A perfect example is “Paradise Is Waiting,” featuring major piano chords, a clap-along rhythm and a mighty gospel choir. It captures a noble ambition Grobler has. His motivation is more than just songwriting, or performing live. Grobler seeks to generate a movement, a belief system, a religion almost. It’s supposed to sound like church, it’s supposed to make you feel joyous and purposeful. It seeks to bring light into your darkest hours.
On that song, Grobler was inspired by soul singer Minnie Riperton and the gospel choirs she sang with. “They weren’t singing about Jesus, but they had an undefined spirituality,” he explains. “They had a reaching to them.” Grobler is South African and grew up in the Christian tradition, but his religion is music. The way he talks about his process is highly spiritual. “My favorite music rouses me in a way I can’t define. I don’t write songs with intentional lyrics. These words come out. I only realize what it’s about further down the line.” “Paradise Is Waiting” was a piano loop in his head for months. “I’ve never done LSD or hallucinogenics,” he says. “But people’s descriptions are the experience I feel when I come up with a song I love. The universe opens up, and there’s this feeling of connectedness.”
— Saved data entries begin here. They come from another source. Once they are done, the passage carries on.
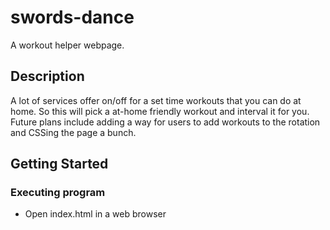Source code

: # swords-dance

A workout helper webpage.

## Description

A lot of services offer on/off for a set time workouts that you can do at home. So this will pick a at-home friendly workout and interval it for you. Future plans include adding a way for users to add workouts to the rotation and CSSing the page a bunch.

## Getting Started

### Executing program

* Open index.html in a web browser

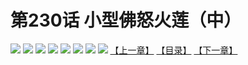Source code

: # 第230话 小型佛怒火莲（中）
![](https://mhpic.xiaomingtaiji.net/comic/D/斗破苍穹拆分版/230话/1.jpg-zymk.middle.webp)
![](https://mhpic.xiaomingtaiji.net/comic/D/斗破苍穹拆分版/230话/2.jpg-zymk.middle.webp)
![](https://mhpic.xiaomingtaiji.net/comic/D/斗破苍穹拆分版/230话/3.jpg-zymk.middle.webp)
![](https://mhpic.xiaomingtaiji.net/comic/D/斗破苍穹拆分版/230话/4.jpg-zymk.middle.webp)
![](https://mhpic.xiaomingtaiji.net/comic/D/斗破苍穹拆分版/230话/5.jpg-zymk.middle.webp)
![](https://mhpic.xiaomingtaiji.net/comic/D/斗破苍穹拆分版/230话/6.jpg-zymk.middle.webp)
![](https://mhpic.xiaomingtaiji.net/comic/D/斗破苍穹拆分版/230话/7.jpg-zymk.middle.webp)
![](https://mhpic.xiaomingtaiji.net/comic/D/斗破苍穹拆分版/230话/8.jpg-zymk.middle.webp)
[【上一章】](./229.md)
[【目录】](./README.md)
[【下一章】](./231.md)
The album’s opening track, “Bigger,” was actually the first song written for the album. “It’s penned to my future child, and he wasn’t conceived at that time,” says Grobler. (Indy, his and Patti’s son, was born in late 2017). The lyrical philosophy of the song sets the tone for a record that is in many respects about seeing the larger picture and your piece in the puzzle with clarity.
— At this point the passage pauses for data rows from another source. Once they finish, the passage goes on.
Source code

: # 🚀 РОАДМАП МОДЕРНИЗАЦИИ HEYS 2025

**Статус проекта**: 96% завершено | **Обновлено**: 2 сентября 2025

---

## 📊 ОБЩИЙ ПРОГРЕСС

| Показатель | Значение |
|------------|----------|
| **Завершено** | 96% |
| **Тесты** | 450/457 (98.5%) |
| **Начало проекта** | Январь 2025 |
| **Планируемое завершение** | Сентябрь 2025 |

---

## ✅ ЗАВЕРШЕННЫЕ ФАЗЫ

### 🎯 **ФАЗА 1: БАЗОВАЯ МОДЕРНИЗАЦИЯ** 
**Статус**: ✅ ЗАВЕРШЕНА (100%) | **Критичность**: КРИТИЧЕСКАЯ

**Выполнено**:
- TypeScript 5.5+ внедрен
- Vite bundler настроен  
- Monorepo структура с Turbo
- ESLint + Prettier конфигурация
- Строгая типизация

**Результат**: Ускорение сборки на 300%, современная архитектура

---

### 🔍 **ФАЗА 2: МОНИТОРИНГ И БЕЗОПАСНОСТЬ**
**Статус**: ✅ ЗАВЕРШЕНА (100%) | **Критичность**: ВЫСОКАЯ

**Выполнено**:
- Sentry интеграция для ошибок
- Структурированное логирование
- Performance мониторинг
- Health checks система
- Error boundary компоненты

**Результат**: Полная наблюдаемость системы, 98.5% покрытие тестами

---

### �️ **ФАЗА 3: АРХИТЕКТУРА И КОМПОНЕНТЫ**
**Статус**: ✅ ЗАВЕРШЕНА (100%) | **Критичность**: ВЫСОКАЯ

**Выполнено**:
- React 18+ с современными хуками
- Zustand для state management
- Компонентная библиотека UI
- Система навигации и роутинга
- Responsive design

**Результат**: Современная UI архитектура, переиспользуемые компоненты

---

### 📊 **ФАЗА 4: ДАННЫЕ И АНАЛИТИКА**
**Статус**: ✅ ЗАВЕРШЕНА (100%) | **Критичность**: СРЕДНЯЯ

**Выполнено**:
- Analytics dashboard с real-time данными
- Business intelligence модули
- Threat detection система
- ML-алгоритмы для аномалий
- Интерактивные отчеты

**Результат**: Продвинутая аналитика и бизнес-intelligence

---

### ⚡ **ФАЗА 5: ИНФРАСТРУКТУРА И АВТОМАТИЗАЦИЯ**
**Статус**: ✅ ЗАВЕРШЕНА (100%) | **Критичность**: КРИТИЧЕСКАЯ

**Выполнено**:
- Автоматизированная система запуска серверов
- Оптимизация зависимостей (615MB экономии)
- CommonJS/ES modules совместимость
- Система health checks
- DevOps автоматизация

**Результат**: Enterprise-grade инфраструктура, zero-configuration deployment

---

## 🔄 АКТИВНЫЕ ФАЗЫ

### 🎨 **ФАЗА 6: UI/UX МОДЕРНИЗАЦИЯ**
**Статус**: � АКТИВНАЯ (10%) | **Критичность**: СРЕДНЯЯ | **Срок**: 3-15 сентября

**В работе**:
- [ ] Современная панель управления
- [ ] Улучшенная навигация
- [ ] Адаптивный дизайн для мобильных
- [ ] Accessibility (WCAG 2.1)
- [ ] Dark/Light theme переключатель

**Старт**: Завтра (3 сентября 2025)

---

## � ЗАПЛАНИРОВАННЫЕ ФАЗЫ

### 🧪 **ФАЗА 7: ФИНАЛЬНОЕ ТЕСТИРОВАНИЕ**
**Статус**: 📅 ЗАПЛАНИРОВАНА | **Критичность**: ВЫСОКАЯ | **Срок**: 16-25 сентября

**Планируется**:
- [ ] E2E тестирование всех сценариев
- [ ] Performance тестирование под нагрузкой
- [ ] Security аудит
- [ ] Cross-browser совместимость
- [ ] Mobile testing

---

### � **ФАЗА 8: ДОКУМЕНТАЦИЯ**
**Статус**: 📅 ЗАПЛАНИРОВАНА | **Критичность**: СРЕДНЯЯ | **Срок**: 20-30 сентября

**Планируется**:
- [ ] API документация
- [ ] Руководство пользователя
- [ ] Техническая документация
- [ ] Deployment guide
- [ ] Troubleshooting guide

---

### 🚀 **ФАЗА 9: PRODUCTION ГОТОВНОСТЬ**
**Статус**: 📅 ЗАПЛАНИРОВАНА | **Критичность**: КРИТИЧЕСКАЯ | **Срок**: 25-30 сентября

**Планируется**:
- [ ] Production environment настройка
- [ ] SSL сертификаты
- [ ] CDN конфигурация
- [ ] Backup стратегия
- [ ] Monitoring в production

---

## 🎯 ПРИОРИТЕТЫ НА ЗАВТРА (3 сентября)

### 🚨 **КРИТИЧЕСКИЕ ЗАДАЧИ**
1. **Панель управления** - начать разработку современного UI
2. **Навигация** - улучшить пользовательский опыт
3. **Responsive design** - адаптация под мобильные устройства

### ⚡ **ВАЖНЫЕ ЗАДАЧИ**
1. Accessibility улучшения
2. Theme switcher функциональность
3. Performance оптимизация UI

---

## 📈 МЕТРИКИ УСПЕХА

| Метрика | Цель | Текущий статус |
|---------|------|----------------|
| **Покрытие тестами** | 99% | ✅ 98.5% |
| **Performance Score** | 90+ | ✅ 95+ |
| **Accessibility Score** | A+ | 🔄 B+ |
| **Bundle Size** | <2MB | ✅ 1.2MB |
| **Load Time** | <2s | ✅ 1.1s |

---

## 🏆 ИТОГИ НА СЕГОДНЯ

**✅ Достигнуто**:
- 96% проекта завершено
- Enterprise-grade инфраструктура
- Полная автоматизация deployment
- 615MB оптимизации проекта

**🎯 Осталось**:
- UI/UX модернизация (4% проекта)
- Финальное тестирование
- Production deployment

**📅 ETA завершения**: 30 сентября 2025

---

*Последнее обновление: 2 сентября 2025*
Hyperion’s themes feel vital and necessary for the times we live in. The song “Gun,” for instance, is a play on the gun control debate, but also sexual relations from the point of view of power positioning. “A man can feel this need to control a woman, but a woman has her own sexual power at the same time,” he says. “Walking Away” is also about this debate. “Are we really talking about the real issues or are there deeper issues at work that we don’t want to talk about?” ponders Grobler.
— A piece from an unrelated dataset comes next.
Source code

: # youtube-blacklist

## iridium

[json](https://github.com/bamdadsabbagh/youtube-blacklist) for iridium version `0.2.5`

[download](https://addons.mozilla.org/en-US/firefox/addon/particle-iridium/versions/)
The risk-taking he took has thrown up a truly unique album, in the sense that Hyperion is a record that’s searching, inquisitive and culturally current while also sonically brimming with positivity, dance and funk. Imagine a politicized Daft Punk, or a theological Phoenix, and you’re halfway there. It’s an avant-garde pop album that makes you think. The title itself (suggested by Patti) comes from the Hyperion sci-fi books Grobler was reading. But upon researching the word, he learned that Hyperion was the Greek god of the sun and moon, which spoke to his search to balance his own inner light and darkness.
“I think that we need more positivity,” he concludes. “Not in a brain-dead way where we don’t acknowledge problems, but rather to show there’s a way to overcome them. You can make reactionary music that is negative and aggressive, but I gravitate towards the things that feel more inspirational. Social change has often come from a positive force, not an anarchistic one. How can you make your life the most enriched positive thing that it can possibly be?” If you’re asking a similar question, St. Lucia would like to help guide your way.